• [Directions]: Print the entries exactly; no image belongs in the copy.

--- The data Enclosed Below ---

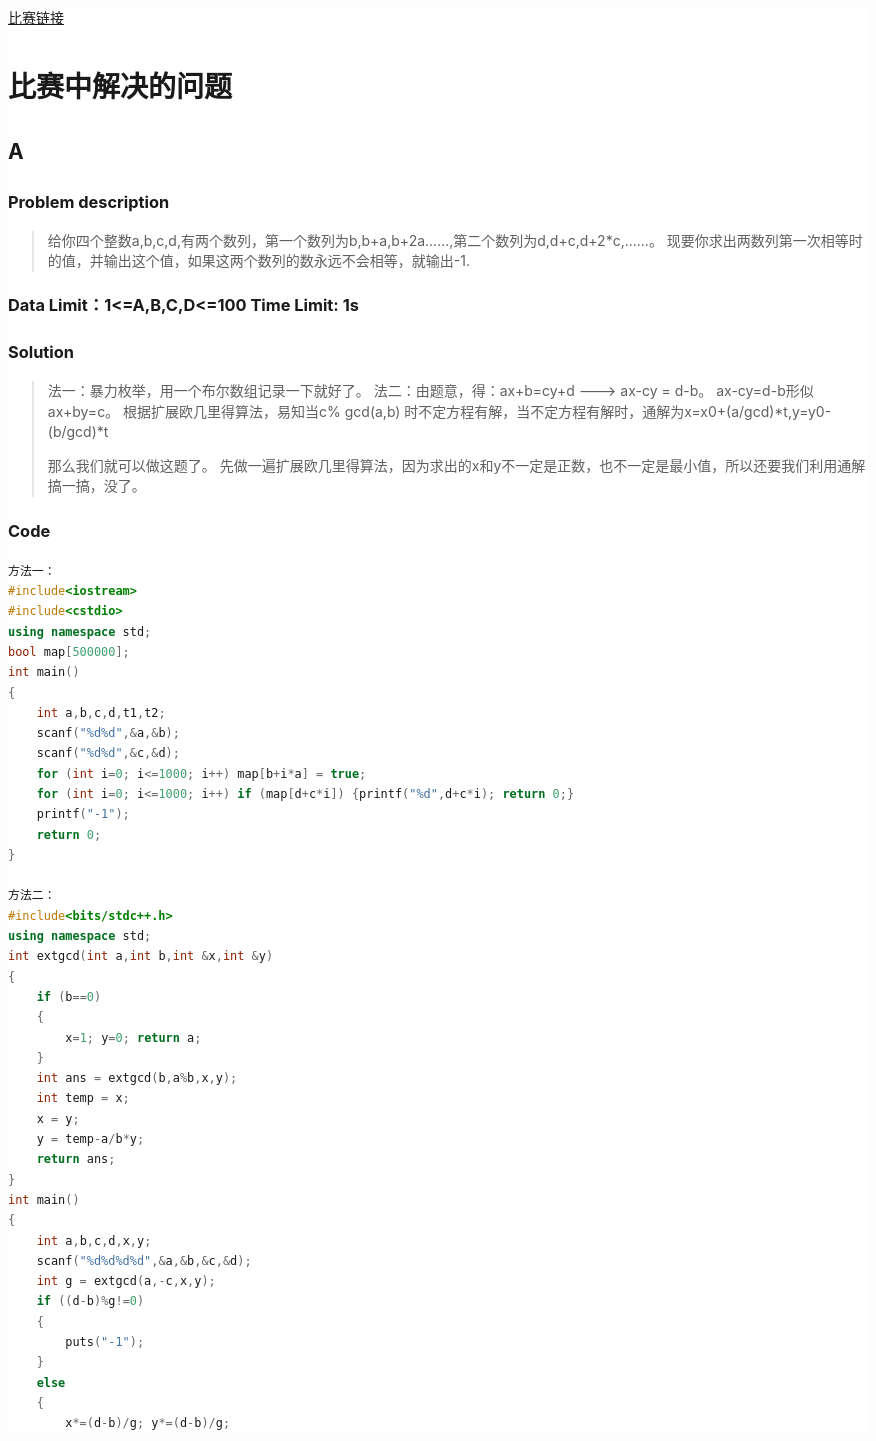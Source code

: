[比赛链接](http://codeforces.com/contest/787/)

# 比赛中解决的问题
## A
### Problem description
> 给你四个整数a,b,c,d,有两个数列，第一个数列为b,b+a,b+2a......,第二个数列为d,d+c,d+2*c,......。
  现要你求出两数列第一次相等时的值，并输出这个值，如果这两个数列的数永远不会相等，就输出-1.

### Data Limit：1<=A,B,C,D<=100 Time Limit: 1s

### Solution
>   法一：暴力枚举，用一个布尔数组记录一下就好了。
    法二：由题意，得：ax+b=cy+d ---> ax-cy = d-b。
          ax-cy=d-b形似ax+by=c。 根据扩展欧几里得算法，易知当c% gcd(a,b) 时不定方程有解，当不定方程有解时，通解为x=x0+(a/gcd)*t,y=y0-(b/gcd)*t</p>
          那么我们就可以做这题了。 先做一遍扩展欧几里得算法，因为求出的x和y不一定是正数，也不一定是最小值，所以还要我们利用通解搞一搞，没了。
### Code
```cpp
方法一：
#include<iostream>
#include<cstdio>
using namespace std;
bool map[500000];
int main()
{
	int a,b,c,d,t1,t2;
	scanf("%d%d",&a,&b);
	scanf("%d%d",&c,&d);
	for (int i=0; i<=1000; i++) map[b+i*a] = true;
	for (int i=0; i<=1000; i++) if (map[d+c*i]) {printf("%d",d+c*i); return 0;}
	printf("-1");
	return 0;
}

方法二：
#include<bits/stdc++.h>
using namespace std;
int extgcd(int a,int b,int &x,int &y)
{
	if (b==0)
	{
		x=1; y=0; return a;
	}
	int ans = extgcd(b,a%b,x,y);
	int temp = x;
	x = y;
	y = temp-a/b*y;
	return ans;
}
int main()
{
	int a,b,c,d,x,y;
	scanf("%d%d%d%d",&a,&b,&c,&d);
	int g = extgcd(a,-c,x,y);
	if ((d-b)%g!=0)
	{
		puts("-1");
	}
	else
	{
		x*=(d-b)/g; y*=(d-b)/g;
```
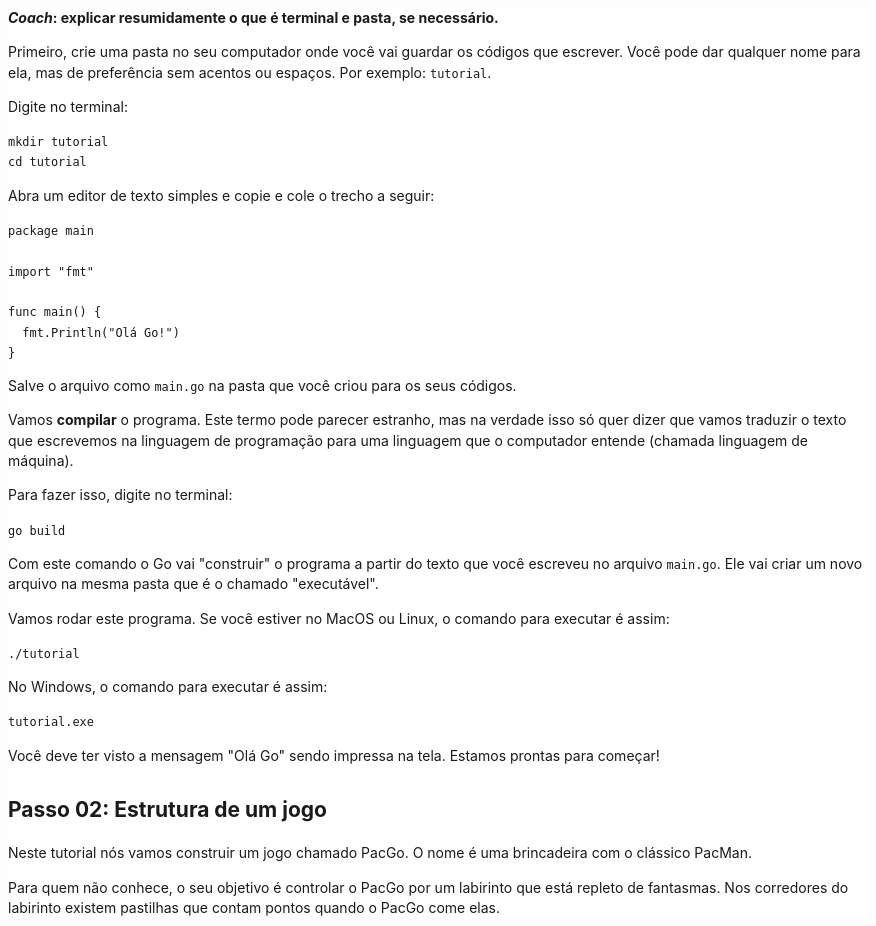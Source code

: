 **_Coach_: explicar resumidamente o que é terminal e pasta, se necessário.**

Primeiro, crie uma pasta no seu computador onde você vai guardar os códigos que escrever. Você pode dar qualquer nome para ela, mas de preferência sem acentos ou espaços. Por exemplo: `tutorial`.

Digite no terminal:

```
mkdir tutorial
cd tutorial
```

Abra um editor de texto simples e copie e cole o trecho a seguir:

```
package main

import "fmt"

func main() {
  fmt.Println("Olá Go!")
}
```

Salve o arquivo como `main.go` na pasta que você criou para os seus códigos.

Vamos **compilar** o programa. Este termo pode parecer estranho, mas na verdade isso só quer dizer que vamos traduzir o texto que escrevemos na linguagem de programação para uma linguagem que o computador entende (chamada linguagem de máquina).

Para fazer isso, digite no terminal:

```
go build
```

Com este comando o Go vai "construir" o programa a partir do texto que você escreveu no arquivo `main.go`. Ele vai criar um novo arquivo na mesma pasta que é o chamado "executável".

Vamos rodar este programa. Se você estiver no MacOS ou Linux, o comando para executar é assim:

```
./tutorial
```

No Windows, o comando para executar é assim:

```
tutorial.exe
```

Você deve ter visto a mensagem "Olá Go" sendo impressa na tela. Estamos prontas para começar!

## Passo 02: Estrutura de um jogo

Neste tutorial nós vamos construir um jogo chamado PacGo. O nome é uma brincadeira com o clássico PacMan.

Para quem não conhece, o seu objetivo é controlar o PacGo por um labirinto que está repleto de fantasmas. Nos corredores do labirinto existem pastilhas que contam pontos quando o PacGo come elas.

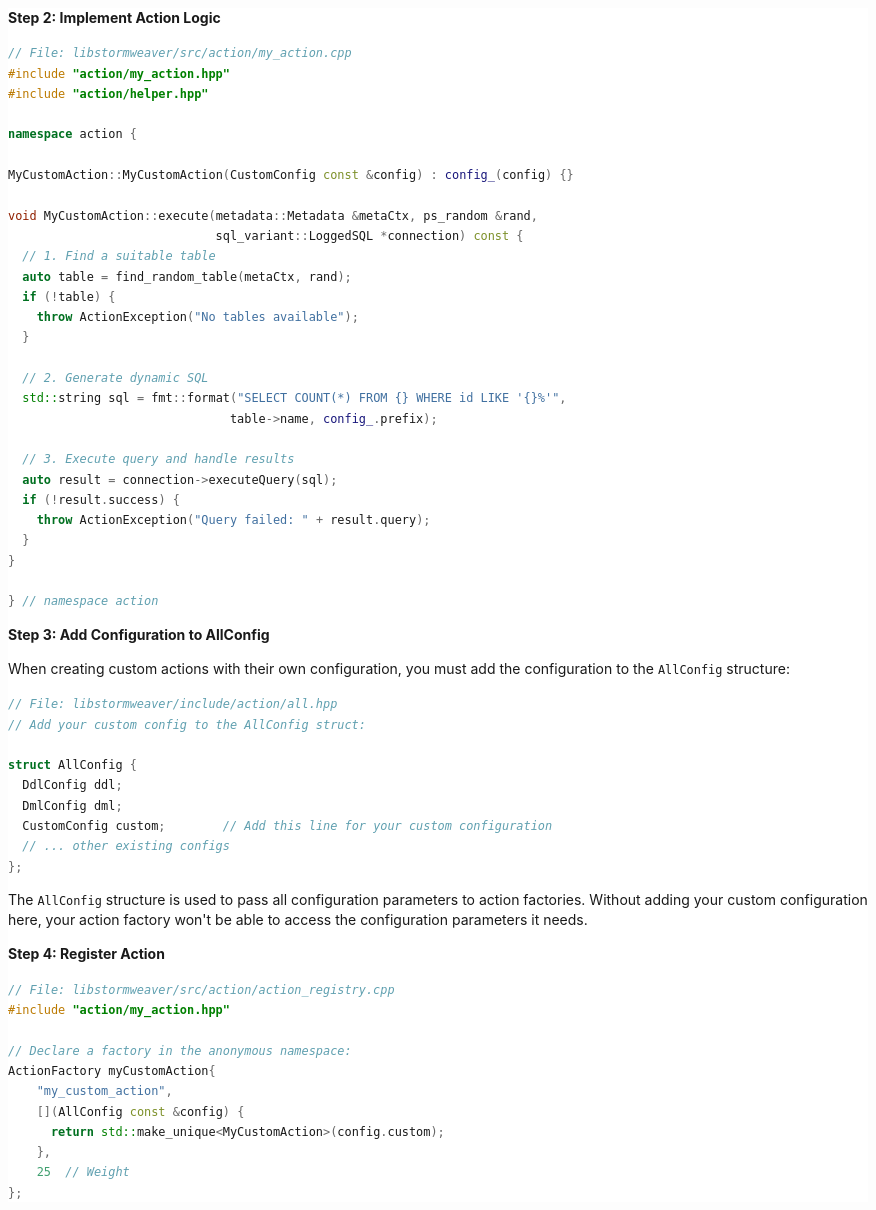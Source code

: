 **Step 2: Implement Action Logic**
```cpp
// File: libstormweaver/src/action/my_action.cpp
#include "action/my_action.hpp"
#include "action/helper.hpp"

namespace action {

MyCustomAction::MyCustomAction(CustomConfig const &config) : config_(config) {}

void MyCustomAction::execute(metadata::Metadata &metaCtx, ps_random &rand,
                             sql_variant::LoggedSQL *connection) const {
  // 1. Find a suitable table
  auto table = find_random_table(metaCtx, rand);
  if (!table) {
    throw ActionException("No tables available");
  }
  
  // 2. Generate dynamic SQL
  std::string sql = fmt::format("SELECT COUNT(*) FROM {} WHERE id LIKE '{}%'", 
                               table->name, config_.prefix);
  
  // 3. Execute query and handle results
  auto result = connection->executeQuery(sql);
  if (!result.success) {
    throw ActionException("Query failed: " + result.query);
  }
}

} // namespace action
```

**Step 3: Add Configuration to AllConfig**

When creating custom actions with their own configuration, you must add the configuration to the `AllConfig` structure:

```cpp
// File: libstormweaver/include/action/all.hpp
// Add your custom config to the AllConfig struct:

struct AllConfig {
  DdlConfig ddl;
  DmlConfig dml;
  CustomConfig custom;        // Add this line for your custom configuration
  // ... other existing configs
};
```

The `AllConfig` structure is used to pass all configuration parameters to action factories. Without adding your custom configuration here, your action factory won't be able to access the configuration parameters it needs.

**Step 4: Register Action**
```cpp
// File: libstormweaver/src/action/action_registry.cpp
#include "action/my_action.hpp"

// Declare a factory in the anonymous namespace:
ActionFactory myCustomAction{
    "my_custom_action",
    [](AllConfig const &config) {
      return std::make_unique<MyCustomAction>(config.custom);
    },
    25  // Weight
};

```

--- End of Enclosed The data ---

• [Output of the task]:
Source code

:[比赛链接](http://codeforces.com/contest/787/)

# 比赛中解决的问题
## A
### Problem description
> 给你四个整数a,b,c,d,有两个数列，第一个数列为b,b+a,b+2a......,第二个数列为d,d+c,d+2*c,......。
  现要你求出两数列第一次相等时的值，并输出这个值，如果这两个数列的数永远不会相等，就输出-1.

### Data Limit：1<=A,B,C,D<=100 Time Limit: 1s

### Solution
>   法一：暴力枚举，用一个布尔数组记录一下就好了。
    法二：由题意，得：ax+b=cy+d ---> ax-cy = d-b。
          ax-cy=d-b形似ax+by=c。 根据扩展欧几里得算法，易知当c% gcd(a,b) 时不定方程有解，当不定方程有解时，通解为x=x0+(a/gcd)*t,y=y0-(b/gcd)*t</p>
          那么我们就可以做这题了。 先做一遍扩展欧几里得算法，因为求出的x和y不一定是正数，也不一定是最小值，所以还要我们利用通解搞一搞，没了。
### Code
```cpp
方法一：
#include<iostream>
#include<cstdio>
using namespace std;
bool map[500000];
int main()
{
	int a,b,c,d,t1,t2;
	scanf("%d%d",&a,&b);
	scanf("%d%d",&c,&d);
	for (int i=0; i<=1000; i++) map[b+i*a] = true;
	for (int i=0; i<=1000; i++) if (map[d+c*i]) {printf("%d",d+c*i); return 0;}
	printf("-1");
	return 0;
}

方法二：
#include<bits/stdc++.h>
using namespace std;
int extgcd(int a,int b,int &x,int &y)
{
	if (b==0)
	{
		x=1; y=0; return a;
	}
	int ans = extgcd(b,a%b,x,y);
	int temp = x;
	x = y;
	y = temp-a/b*y;
	return ans;
}
int main()
{
	int a,b,c,d,x,y;
	scanf("%d%d%d%d",&a,&b,&c,&d);
	int g = extgcd(a,-c,x,y);
	if ((d-b)%g!=0)
	{
		puts("-1");
	}
	else
	{
		x*=(d-b)/g; y*=(d-b)/g;
```
Source code

: **_Coach_: explicar resumidamente o que é terminal e pasta, se necessário.**

Primeiro, crie uma pasta no seu computador onde você vai guardar os códigos que escrever. Você pode dar qualquer nome para ela, mas de preferência sem acentos ou espaços. Por exemplo: `tutorial`.

Digite no terminal:

```
mkdir tutorial
cd tutorial
```

Abra um editor de texto simples e copie e cole o trecho a seguir:

```
package main

import "fmt"

func main() {
  fmt.Println("Olá Go!")
}
```

Salve o arquivo como `main.go` na pasta que você criou para os seus códigos.

Vamos **compilar** o programa. Este termo pode parecer estranho, mas na verdade isso só quer dizer que vamos traduzir o texto que escrevemos na linguagem de programação para uma linguagem que o computador entende (chamada linguagem de máquina).

Para fazer isso, digite no terminal:

```
go build
```

Com este comando o Go vai "construir" o programa a partir do texto que você escreveu no arquivo `main.go`. Ele vai criar um novo arquivo na mesma pasta que é o chamado "executável".

Vamos rodar este programa. Se você estiver no MacOS ou Linux, o comando para executar é assim:

```
./tutorial
```

No Windows, o comando para executar é assim:

```
tutorial.exe
```

Você deve ter visto a mensagem "Olá Go" sendo impressa na tela. Estamos prontas para começar!

## Passo 02: Estrutura de um jogo

Neste tutorial nós vamos construir um jogo chamado PacGo. O nome é uma brincadeira com o clássico PacMan.

Para quem não conhece, o seu objetivo é controlar o PacGo por um labirinto que está repleto de fantasmas. Nos corredores do labirinto existem pastilhas que contam pontos quando o PacGo come elas.

Source code

: **Step 2: Implement Action Logic**
```cpp
// File: libstormweaver/src/action/my_action.cpp
#include "action/my_action.hpp"
#include "action/helper.hpp"

namespace action {

MyCustomAction::MyCustomAction(CustomConfig const &config) : config_(config) {}

void MyCustomAction::execute(metadata::Metadata &metaCtx, ps_random &rand,
                             sql_variant::LoggedSQL *connection) const {
  // 1. Find a suitable table
  auto table = find_random_table(metaCtx, rand);
  if (!table) {
    throw ActionException("No tables available");
  }
  
  // 2. Generate dynamic SQL
  std::string sql = fmt::format("SELECT COUNT(*) FROM {} WHERE id LIKE '{}%'", 
                               table->name, config_.prefix);
  
  // 3. Execute query and handle results
  auto result = connection->executeQuery(sql);
  if (!result.success) {
    throw ActionException("Query failed: " + result.query);
  }
}

} // namespace action
```

**Step 3: Add Configuration to AllConfig**

When creating custom actions with their own configuration, you must add the configuration to the `AllConfig` structure:

```cpp
// File: libstormweaver/include/action/all.hpp
// Add your custom config to the AllConfig struct:

struct AllConfig {
  DdlConfig ddl;
  DmlConfig dml;
  CustomConfig custom;        // Add this line for your custom configuration
  // ... other existing configs
};
```

The `AllConfig` structure is used to pass all configuration parameters to action factories. Without adding your custom configuration here, your action factory won't be able to access the configuration parameters it needs.

**Step 4: Register Action**
```cpp
// File: libstormweaver/src/action/action_registry.cpp
#include "action/my_action.hpp"

// Declare a factory in the anonymous namespace:
ActionFactory myCustomAction{
    "my_custom_action",
    [](AllConfig const &config) {
      return std::make_unique<MyCustomAction>(config.custom);
    },
    25  // Weight
};

```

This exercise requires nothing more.